I Really Wish This Game Wasn't Built On Cryengine
#21
Posted 25 March 2015 - 02:42 AM
If you just use the server to transmit user data but do not authenticate it then you can do a lot more but the downside is that it is very easy to hack the game.
#22
Posted 25 March 2015 - 03:28 AM
Anjian, on 24 March 2015 - 11:43 PM, said:
I get graphics like these and yet with significantly higher FPS, with 32 combatants on the field, not counting all the AI tanks which are replicas of the ones player use. Which means the engine has plenty of room for additional combatants. Along with dynamic lighting and weather, destructible terrain, huge water fountains where bombs drop on the water, camouflage scaling and degradation. If you want your mech looking its got weathered paint or has taken some hard punches. What's more, they are achieving maps at least 4k x 4k, which is 4x bigger than the maps in MWO, which is at max, 2k x 2k.

WT does indeed look amazing. I'd love it if MWO could be squeezed into that engine.
It's worth noting however that the tanks in WT have almost no moving parts compared to mechs in MWO. Each mech in MWO has dozens of points of articulation, and fatalistically complicated animation and damage skeletons. Every tiny moving piece needs a render call, and most need a server call. Most mechs have also have more weapons than WT tanks (sometimes dozens more) all with different firing modes, flight paths, splash damage radius and damage ticks, all requiring rendering, all requiring server calls, all requiring damage calculations using several different models - armour damage, internal damage, component damage, location damage - all of which also require draw calls, all requiring server calls.
How often in WT are more than 5 or 6 tanks firing at once? Now think of your average fustercluck in MWO, and the tank battalion's worth of ordnance being thrown downrange by mechs every few seconds.
MWO isn't spectacularly optimized, but people always underestimate just how expensive mechs are to render, and how much strain they put on the MWO servers. WT still slows down if things get particularly crazy.

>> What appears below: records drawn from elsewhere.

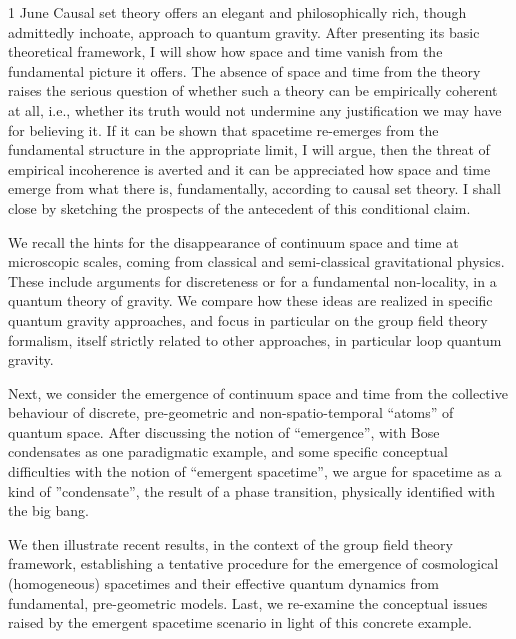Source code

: \documentclass{conference}
\begin{document}
\begin{Day}{1 June}
{Causal set theory offers an elegant and philosophically rich, though admittedly inchoate, approach to quantum gravity. After presenting its basic theoretical framework, I will show how space and time vanish from the fundamental picture it offers. The absence of space and time from the theory raises the serious question of whether such a theory can be empirically coherent at all, i.e., whether its truth would not undermine any justification we may have for believing it. If it can be shown that spacetime re-emerges from the fundamental structure in the appropriate limit, I will argue, then the threat of empirical incoherence is averted and it can be appreciated how space and time emerge from what there is, fundamentally, according to causal set theory. I shall close by sketching the prospects of the antecedent of this conditional claim. }

  {We recall the hints for the disappearance of continuum space and time at microscopic scales, coming from classical and semi-classical gravitational physics. These include arguments for discreteness or for a fundamental non-locality, in a quantum theory of gravity. We compare how these ideas are realized in specific quantum gravity approaches, and focus in particular on the group field theory formalism, itself strictly related to other approaches, in particular loop quantum gravity.

Next, we consider the emergence of continuum space and time from the collective behaviour of discrete, pre-geometric and non-spatio-temporal “atoms” of quantum space. After discussing the notion of “emergence”, with Bose condensates as one paradigmatic example, and some specific conceptual difficulties with the notion of “emergent spacetime”, we argue for spacetime as a kind of ”condensate”, the result of a phase transition, physically identified with the big bang.

We then illustrate recent results, in the context of the group field theory framework, establishing a tentative procedure for the emergence of cosmological (homogeneous) spacetimes and their effective quantum dynamics from fundamental, pre-geometric models.
Last, we re-examine the conceptual issues raised by the emergent spacetime scenario in light of this concrete example.}


\end{Day}
\end{document}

If there were a way to get WT fidelity and still have gorgeous mechs, i'd be a very happy camper. While I think there are better engines out there, I don't begrudge PGI for the mileage they have squeezed out of Cryengine.
#23
Posted 25 March 2015 - 04:05 AM
Edited by LordNothing, 25 March 2015 - 04:06 AM.
#24
Posted 25 March 2015 - 05:10 AM
NextGame, on 25 March 2015 - 12:57 AM, said:
Why not then? Really. All I have seen is regression visually in MWO and excuse after excuse from PGI that this engine has limitations. They just remove beautiful features and alter core physic gamepay. In early CB this engine looked fantastic and gameplay was epic. You felt like you were in the mech. I guess PGI decided to go the COD/fast twitch gameplay route and degrade graphics. A perfect combo for which I do not play anymore. No thanks. I am now waiting for them to A) come to there senses and make it priority to get that mech feel back or

#25
Posted 25 March 2015 - 05:18 AM
It might be easier but PGI has more experience with the cryengine. They would need to learn everything from scratch if they decide to change the engine now. And a badly written game still runs like garbage no matter what engine you use.
We have what we have and need to live with it.
#26
Posted 25 March 2015 - 05:23 AM
What factors make you believe that another engine will solve all these issues you claim Cryengine to have? Please, enlighten me.
#27
Posted 25 March 2015 - 05:29 AM
And in regards to the change of the graphical part of the engine i think it is to lower the requirements. You want to address as many potential customers as possible.
#28
Posted 25 March 2015 - 07:06 AM
nitra, on 24 March 2015 - 08:27 PM, said:
I think when they started making mwo they really didnt have to many choices in engines.
and cryengine 3 was probably the most advanced engine at the time.
i would have rather seen a custom engine cause that is what battle tech really needs. but that is undertaking all its own.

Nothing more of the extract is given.